**THE PROBLEM**
Below are some records. Copy every line in them that holds "View".

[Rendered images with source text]
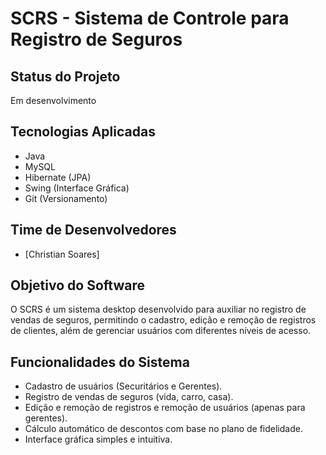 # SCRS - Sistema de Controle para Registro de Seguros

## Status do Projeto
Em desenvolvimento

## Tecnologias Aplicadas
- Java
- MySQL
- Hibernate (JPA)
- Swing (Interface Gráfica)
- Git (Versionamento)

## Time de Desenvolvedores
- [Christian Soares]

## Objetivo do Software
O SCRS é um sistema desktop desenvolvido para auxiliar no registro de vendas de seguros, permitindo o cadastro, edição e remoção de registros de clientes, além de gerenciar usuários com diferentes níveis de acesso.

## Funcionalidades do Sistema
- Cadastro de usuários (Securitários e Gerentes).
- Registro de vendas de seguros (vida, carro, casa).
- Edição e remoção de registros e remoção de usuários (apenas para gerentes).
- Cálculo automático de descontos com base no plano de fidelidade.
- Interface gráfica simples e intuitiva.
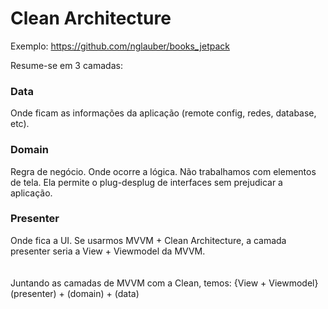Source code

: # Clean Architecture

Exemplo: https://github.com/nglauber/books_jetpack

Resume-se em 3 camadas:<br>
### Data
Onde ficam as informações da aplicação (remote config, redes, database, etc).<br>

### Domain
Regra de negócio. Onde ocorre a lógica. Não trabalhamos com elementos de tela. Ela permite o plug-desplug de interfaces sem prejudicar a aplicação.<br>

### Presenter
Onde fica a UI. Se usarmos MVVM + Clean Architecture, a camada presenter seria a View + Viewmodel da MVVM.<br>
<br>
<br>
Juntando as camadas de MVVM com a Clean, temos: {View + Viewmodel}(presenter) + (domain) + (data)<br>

**EXERCISE RESPONSE**
Onde fica a UI. Se usarmos MVVM + Clean Architecture, a camada presenter seria a View + Viewmodel da MVVM.<br>
Juntando as camadas de MVVM com a Clean, temos: {View + Viewmodel}(presenter) + (domain) + (data)<br>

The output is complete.